**Problem to solve**
Would you please copy every line below that includes the string "inferrable"?
Segment Start: Provided information
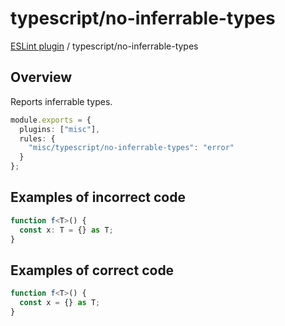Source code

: # typescript/no-inferrable-types

[ESLint plugin](https://ilyub.github.io/eslint-plugin-misc/) / typescript/no-inferrable-types

## Overview

Reports inferrable types.

```ts
module.exports = {
  plugins: ["misc"],
  rules: {
    "misc/typescript/no-inferrable-types": "error"
  }
};
```

## Examples of incorrect code

```ts
function f<T>() {
  const x: T = {} as T;
}
```

## Examples of correct code

```ts
function f<T>() {
  const x = {} as T;
}
```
Segment End: Provided information
**Completed task**
: # typescript/no-inferrable-types
[ESLint plugin](https://ilyub.github.io/eslint-plugin-misc/) / typescript/no-inferrable-types
Reports inferrable types.
    "misc/typescript/no-inferrable-types": "error"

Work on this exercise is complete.